Files
repomix-mirror/tests/core/security/validateFileSafety.test.ts
Claude fb4c895085 perf(core): Pre-warm security worker pool to overlap @secretlint/core load
The security worker pool currently spawns its 2 workers lazily inside
`runSecurityCheck`, paying a ~50 ms `@secretlint/core` +
`@secretlint/secretlint-rule-preset-recommend` module load on each
freshly spawned worker (~100 ms wall-clock for both workers loading
concurrently). That cold-start cost runs on the critical path inside
the security-check phase, before any scanning begins.

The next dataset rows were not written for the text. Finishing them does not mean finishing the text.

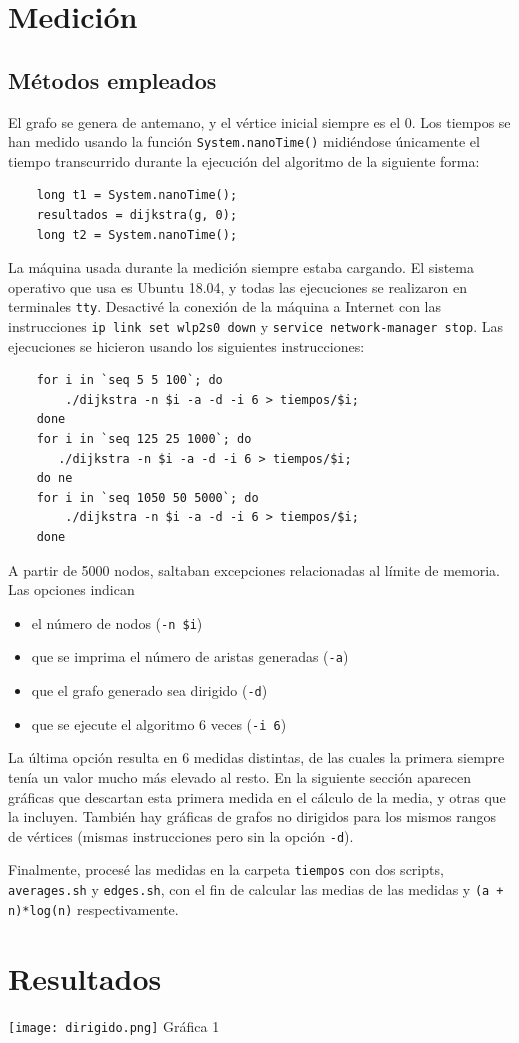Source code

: \documentclass[12pt , a4paper]{article}
\begin{document}
\section{Medición}
\subsection{Métodos empleados}
	El grafo se genera de antemano, y el vértice inicial siempre es el 0. Los tiempos se han medido usando la función \texttt{System.nanoTime()} midiéndose únicamente el tiempo transcurrido durante la ejecución del algoritmo de la siguiente forma:
	\begin{verbatim}
	long t1 = System.nanoTime();
	resultados = dijkstra(g, 0);
	long t2 = System.nanoTime();
	\end{verbatim}
	
	La máquina usada durante la medición siempre estaba cargando. El sistema operativo que usa es Ubuntu 18.04, y todas las ejecuciones se realizaron en terminales \texttt{tty}. Desactivé la conexión de la máquina a Internet con las instrucciones \texttt{ip link set wlp2s0 down} y \texttt{service network-manager stop}. Las ejecuciones se hicieron usando los siguientes instrucciones:
	\begin{verbatim}
	for i in `seq 5 5 100`; do 
	    ./dijkstra -n $i -a -d -i 6 > tiempos/$i; 
	done
	for i in `seq 125 25 1000`; do 
	   ./dijkstra -n $i -a -d -i 6 > tiempos/$i;
	do ne
	for i in `seq 1050 50 5000`; do 
	    ./dijkstra -n $i -a -d -i 6 > tiempos/$i; 
	done
	\end{verbatim}
	A partir de 5000 nodos, saltaban excepciones relacionadas al límite de memoria. Las opciones indican
	\begin{itemize}
		\item el número de nodos (\texttt{-n \$i})
		\item que se imprima el número de aristas generadas (\texttt{-a})
		\item que el grafo generado sea dirigido (\texttt{-d})
		\item que se ejecute el algoritmo 6 veces (\texttt{-i 6})
	\end{itemize} 
	La última opción resulta en 6 medidas distintas, de las cuales la primera siempre tenía un valor mucho más elevado al resto. En la siguiente sección aparecen gráficas que descartan esta primera medida en el cálculo de la media, y otras que la incluyen. También hay gráficas de grafos no dirigidos para los mismos rangos de vértices (mismas instrucciones pero sin la opción \texttt{-d}).
	
	Finalmente, procesé las medidas en la carpeta \texttt{tiempos} con dos scripts, \texttt{averages.sh} y \texttt{edges.sh}, con el fin de calcular las medias de las medidas y \texttt{(a + n)*log(n)} respectivamente.
	
\section{Resultados}
\begin{center}
	\texttt{[image: dirigido.png]}
	Gráfica 1
\end{center}
\end{document}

Mirror the existing `createMetricsTaskRunner` pattern: hoist the pool
construction to `pack()` and dispatch one no-op task per worker at the
pipeline entry, so the module load overlaps with the collectFiles + git
ops phase (~200 ms) instead of stalling the security check.

## Mechanism

- New `createSecurityTaskRunner(numOfTasks, deps?)` in
  `src/core/security/securityCheck.ts` returns
  `{ taskRunner, warmupPromise }`. The warm-up dispatches `maxThreads`
  no-op tasks (`{ items: [] }`) — Tinypool spawns a fresh worker for
  each concurrent task, fanning out the @secretlint/core load across
  all workers in parallel.
- `runSecurityCheck` accepts an optional `taskRunner` in `deps`. When
  provided, the caller owns the pool's lifecycle (creation + cleanup);
  when omitted, runSecurityCheck creates and cleans up a fresh pool —
  preserving the existing behavior for direct callers (e.g. the MCP
  fileSystemReadFileTool path).
- `validateFileSafety` accepts and forwards an optional `taskRunner`.
- `pack()` calls `createSecurityTaskRunner` after `searchFiles` resolves
  (file count is now known) and before the parallel collectFiles + git
  ops block, so the warm-up runs concurrently with disk I/O. The
  task runner is plumbed through `validateFileSafety` deps; the pool
  is cleaned up alongside the metrics pool in the surrounding
  try/finally.

## Scope gate

Pre-warming is gated on the same `hasExplicitScope` heuristic that
already differentiates 2- vs. 3-worker metrics warm-up:

| Workload                                         | Pre-warm? |
|--------------------------------------------------|-----------|
| Default scan (no `--include` / `--stdin`)        | yes       |
| `--include`, `config.include`, or `--stdin` set  | no        |

Without the gate, the small/scoped workload regresses by 3.4 % paired
mean: the security check scans only ~5 batches and finishes in ~50–80
ms, so the up-front cost of constructing + destroying a second worker
pool outweighs the saved cold-start. The unconstrained scan runs
security over ~1000+ files where the hidden cold-start dominates.

## Benchmark — `node bin/repomix.cjs --quiet` (1046 files)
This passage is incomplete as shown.